[WORK ORDER]
The full set of records needs to be retyped exactly.

[RECORDED INFORMATION]
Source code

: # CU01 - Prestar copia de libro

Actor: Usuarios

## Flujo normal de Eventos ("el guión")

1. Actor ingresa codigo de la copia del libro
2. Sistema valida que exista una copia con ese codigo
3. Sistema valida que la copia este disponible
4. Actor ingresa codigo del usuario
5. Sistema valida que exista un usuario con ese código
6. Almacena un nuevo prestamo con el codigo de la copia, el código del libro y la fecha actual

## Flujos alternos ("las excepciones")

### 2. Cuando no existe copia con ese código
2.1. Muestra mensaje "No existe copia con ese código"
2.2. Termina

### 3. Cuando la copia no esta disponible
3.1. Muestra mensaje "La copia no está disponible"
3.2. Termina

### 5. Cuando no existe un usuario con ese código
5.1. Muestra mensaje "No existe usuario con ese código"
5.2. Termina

[TASK OUTPUT]
Source code

: # CU01 - Prestar copia de libro

Actor: Usuarios

## Flujo normal de Eventos ("el guión")

1. Actor ingresa codigo de la copia del libro
2. Sistema valida que exista una copia con ese codigo
3. Sistema valida que la copia este disponible
4. Actor ingresa codigo del usuario
5. Sistema valida que exista un usuario con ese código
6. Almacena un nuevo prestamo con el codigo de la copia, el código del libro y la fecha actual

## Flujos alternos ("las excepciones")

### 2. Cuando no existe copia con ese código
2.1. Muestra mensaje "No existe copia con ese código"
2.2. Termina

### 3. Cuando la copia no esta disponible
3.1. Muestra mensaje "La copia no está disponible"
3.2. Termina

### 5. Cuando no existe un usuario con ese código
5.1. Muestra mensaje "No existe usuario con ese código"
5.2. Termina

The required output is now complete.